The message of “Be not afraid” was epitomized by Pope
John Paul II’s reaction to a musical gift when he visited Los Angeles in
1987. To demonstrate courage,Tony Melendez, a musician without hands played a guitar song with his
feet. John Paul II was so moved by the performance that he leaped off the
main stage to embrace Melendez on the satellite stage. John Paul II’s
spontaneous and evocative human gesture along with his message of how courage
gives hope to all continues to touch the faithful..
While Pope Benedict XVI did not formally recognize John
Paul II as a martyr in his beatification mass, many feel that the manner
in which John Paul II lived with his debilitating disease and how he died with
dignity in the Vatican was exemplary. His final words were uttered in Polish "Allow me to depart to the house of the Father". John Paul II had run the good race
and was not afraid to go home to the Father by extending his life through
extraordinary medical procedures for terminal illness.

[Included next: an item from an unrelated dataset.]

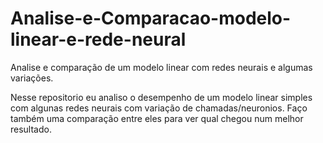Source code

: # Analise-e-Comparacao-modelo-linear-e-rede-neural
Analise e comparação de um modelo linear com redes neurais e algumas variações.

Nesse repositorio eu analiso o desempenho de um modelo linear simples com algunas redes neurais com variação de chamadas/neuronios. Faço também uma comparação entre eles para ver qual chegou num melhor resultado.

In addition, Pope St. John Paul II left a large body of theology during his long pontificate, which will have a long lasting influence upon the Church. These writings centered on phenomology and personalism. His encyclicals considered Christ the Redeemer, morality in the Splendor of Truth, Mariology in Mother of the Redeemer, the Gospel of Life, and Faith and Reason. Many feel that Pope St. John Paul II will be best remembered for his "Theology of the Body", which was based on 129 lectures from his Wednesday audiences, which focused on Christian marriage, celibacy and virginity, contraception and the sacrament of marriage.
The liturgical feast day for Blessed John Paul II will be
October 22nd. In the Liturgy of the Hours for that day is part of the
Papal Inauguration "Do not be afraid" homily. The prayer for
that day in the Office of Readings is:
O God, who are rich in mercy and who willed that the blessed
John Paul the Second should preside as Pope over your universal Church, grant,
we pray, that instructed by his teaching, we may open our hearts to the saving
grace of Christ, the sole Redeemer of mankind. Who lives and reigns.
Pope
St. John Paul II's example of the new evangelization, his example of
forgiveness and fearlessness for standing up for the faith certainly gives the
model to “Be
Not Afraid” in our own paths toward being part of the Community of Saints.